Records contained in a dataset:

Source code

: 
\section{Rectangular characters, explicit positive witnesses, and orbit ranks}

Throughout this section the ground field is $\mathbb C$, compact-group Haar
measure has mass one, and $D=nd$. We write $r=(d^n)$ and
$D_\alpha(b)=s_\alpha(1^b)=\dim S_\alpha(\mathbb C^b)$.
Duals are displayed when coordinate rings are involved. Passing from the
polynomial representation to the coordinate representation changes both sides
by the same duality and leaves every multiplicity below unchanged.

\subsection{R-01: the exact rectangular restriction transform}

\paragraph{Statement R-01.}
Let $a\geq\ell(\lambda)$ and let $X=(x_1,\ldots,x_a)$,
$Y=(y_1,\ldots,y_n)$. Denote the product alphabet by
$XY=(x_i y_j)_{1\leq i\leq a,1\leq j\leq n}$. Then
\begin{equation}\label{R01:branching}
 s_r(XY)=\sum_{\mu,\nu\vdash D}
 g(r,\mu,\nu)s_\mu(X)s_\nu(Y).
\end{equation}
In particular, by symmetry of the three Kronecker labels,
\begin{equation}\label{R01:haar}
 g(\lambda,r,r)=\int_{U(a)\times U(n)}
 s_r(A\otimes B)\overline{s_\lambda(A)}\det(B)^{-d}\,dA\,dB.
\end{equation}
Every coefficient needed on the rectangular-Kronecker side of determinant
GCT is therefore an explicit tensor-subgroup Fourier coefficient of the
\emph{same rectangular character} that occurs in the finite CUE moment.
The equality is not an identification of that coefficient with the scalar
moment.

* * *

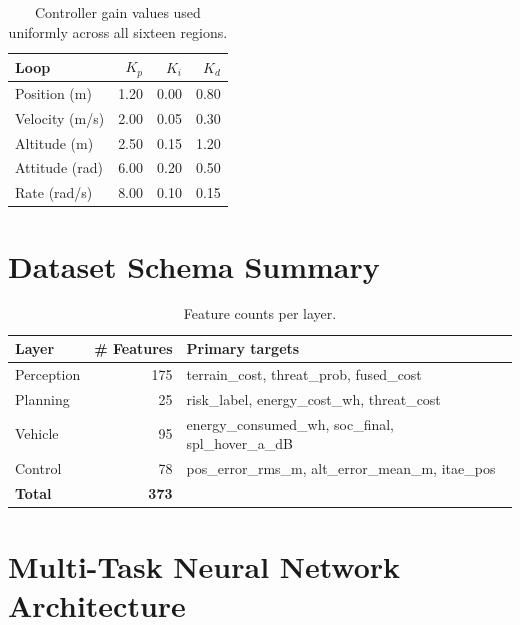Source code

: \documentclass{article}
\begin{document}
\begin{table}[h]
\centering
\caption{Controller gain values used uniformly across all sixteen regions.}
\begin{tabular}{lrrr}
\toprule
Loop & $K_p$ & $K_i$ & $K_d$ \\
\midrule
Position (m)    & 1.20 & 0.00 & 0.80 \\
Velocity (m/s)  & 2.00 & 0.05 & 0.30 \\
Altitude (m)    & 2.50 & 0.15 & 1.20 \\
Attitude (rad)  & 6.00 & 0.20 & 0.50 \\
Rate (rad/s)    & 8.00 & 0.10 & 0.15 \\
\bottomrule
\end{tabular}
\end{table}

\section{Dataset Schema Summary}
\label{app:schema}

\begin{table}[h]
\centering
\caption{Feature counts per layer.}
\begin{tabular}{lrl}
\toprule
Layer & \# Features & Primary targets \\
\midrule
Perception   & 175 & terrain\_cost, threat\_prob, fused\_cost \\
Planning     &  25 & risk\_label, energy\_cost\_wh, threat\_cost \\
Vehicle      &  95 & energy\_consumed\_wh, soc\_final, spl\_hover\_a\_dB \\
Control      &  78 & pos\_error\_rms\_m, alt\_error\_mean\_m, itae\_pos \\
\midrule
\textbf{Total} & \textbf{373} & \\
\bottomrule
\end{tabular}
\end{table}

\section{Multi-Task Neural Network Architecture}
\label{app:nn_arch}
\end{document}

The problem:
Which lines of the data contain the string "ldots"? Copy each one.

Written solution:
Let $a\geq\ell(\lambda)$ and let $X=(x_1,\ldots,x_a)$,
$Y=(y_1,\ldots,y_n)$. Denote the product alphabet by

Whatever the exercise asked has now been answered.